─── Material provided ───

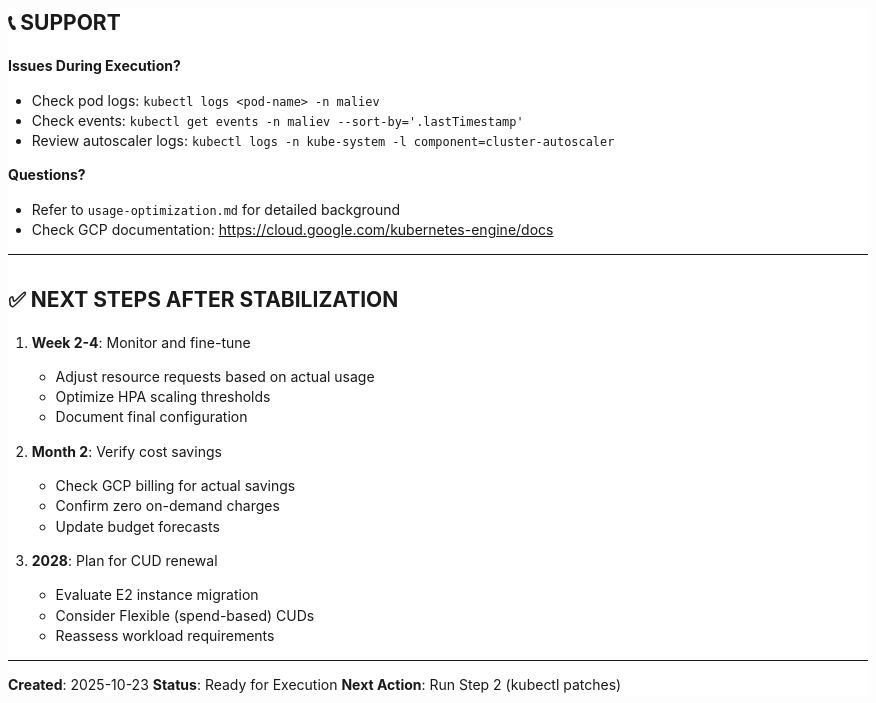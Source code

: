 
## 📞 SUPPORT

**Issues During Execution?**
- Check pod logs: `kubectl logs <pod-name> -n maliev`
- Check events: `kubectl get events -n maliev --sort-by='.lastTimestamp'`
- Review autoscaler logs: `kubectl logs -n kube-system -l component=cluster-autoscaler`

**Questions?**
- Refer to `usage-optimization.md` for detailed background
- Check GCP documentation: https://cloud.google.com/kubernetes-engine/docs

---

## ✅ NEXT STEPS AFTER STABILIZATION

1. **Week 2-4**: Monitor and fine-tune
   - Adjust resource requests based on actual usage
   - Optimize HPA scaling thresholds
   - Document final configuration

2. **Month 2**: Verify cost savings
   - Check GCP billing for actual savings
   - Confirm zero on-demand charges
   - Update budget forecasts

3. **2028**: Plan for CUD renewal
   - Evaluate E2 instance migration
   - Consider Flexible (spend-based) CUDs
   - Reassess workload requirements

---

**Created**: 2025-10-23
**Status**: Ready for Execution
**Next Action**: Run Step 2 (kubectl patches)
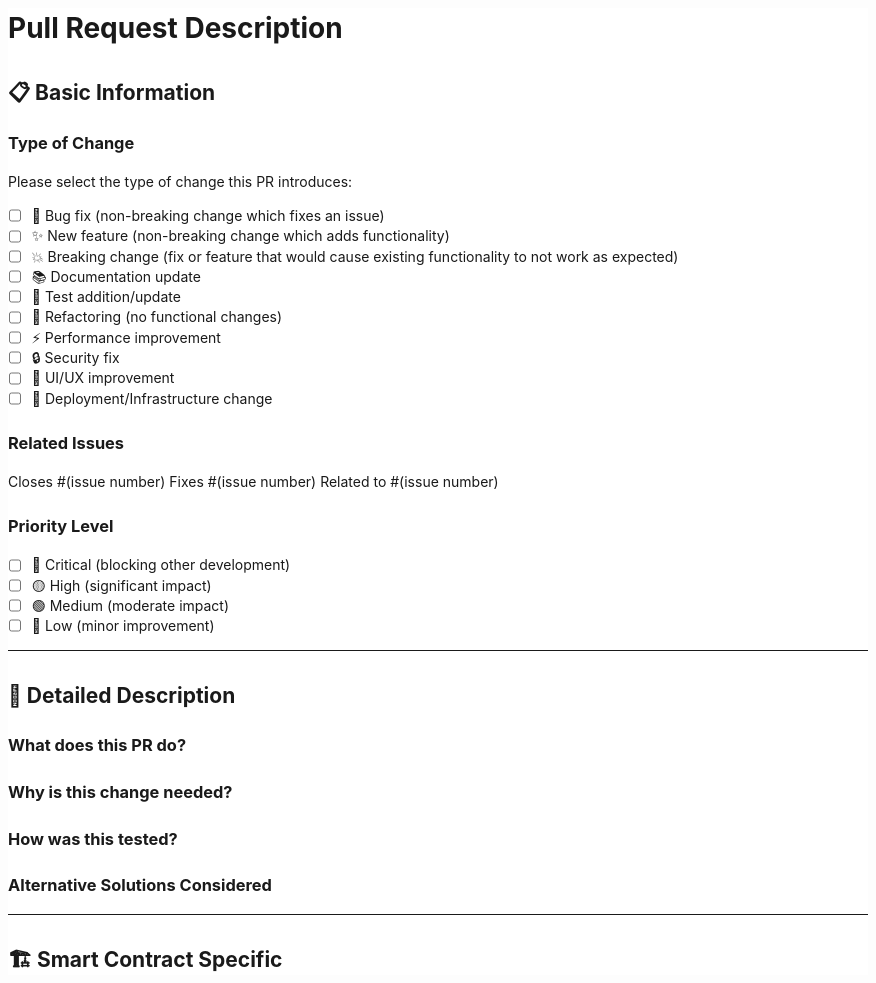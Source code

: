 # Pull Request Description

## 📋 Basic Information

### Type of Change
Please select the type of change this PR introduces:

- [ ] 🐛 Bug fix (non-breaking change which fixes an issue)
- [ ] ✨ New feature (non-breaking change which adds functionality)
- [ ] 💥 Breaking change (fix or feature that would cause existing functionality to not work as expected)
- [ ] 📚 Documentation update
- [ ] 🧪 Test addition/update
- [ ] 🔧 Refactoring (no functional changes)
- [ ] ⚡ Performance improvement
- [ ] 🔒 Security fix
- [ ] 🎨 UI/UX improvement
- [ ] 🚀 Deployment/Infrastructure change

### Related Issues

Closes #(issue number)
Fixes #(issue number)
Related to #(issue number)

### Priority Level
- [ ] 🔴 Critical (blocking other development)
- [ ] 🟡 High (significant impact)
- [ ] 🟢 Medium (moderate impact)
- [ ] 🔵 Low (minor improvement)

---

## 📝 Detailed Description

### What does this PR do?


### Why is this change needed?


### How was this tested?


### Alternative Solutions Considered


---

## 🏗️ Smart Contract Specific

───

Repeat the listing above up to and including the line with "- Document final configuration", starting from its first line. Drop any pictures.

Completed exercise
Source code

: 
## 📞 SUPPORT

**Issues During Execution?**
- Check pod logs: `kubectl logs <pod-name> -n maliev`
- Check events: `kubectl get events -n maliev --sort-by='.lastTimestamp'`
- Review autoscaler logs: `kubectl logs -n kube-system -l component=cluster-autoscaler`

**Questions?**
- Refer to `usage-optimization.md` for detailed background
- Check GCP documentation: https://cloud.google.com/kubernetes-engine/docs

---

## ✅ NEXT STEPS AFTER STABILIZATION

1. **Week 2-4**: Monitor and fine-tune
   - Adjust resource requests based on actual usage
   - Optimize HPA scaling thresholds
   - Document final configuration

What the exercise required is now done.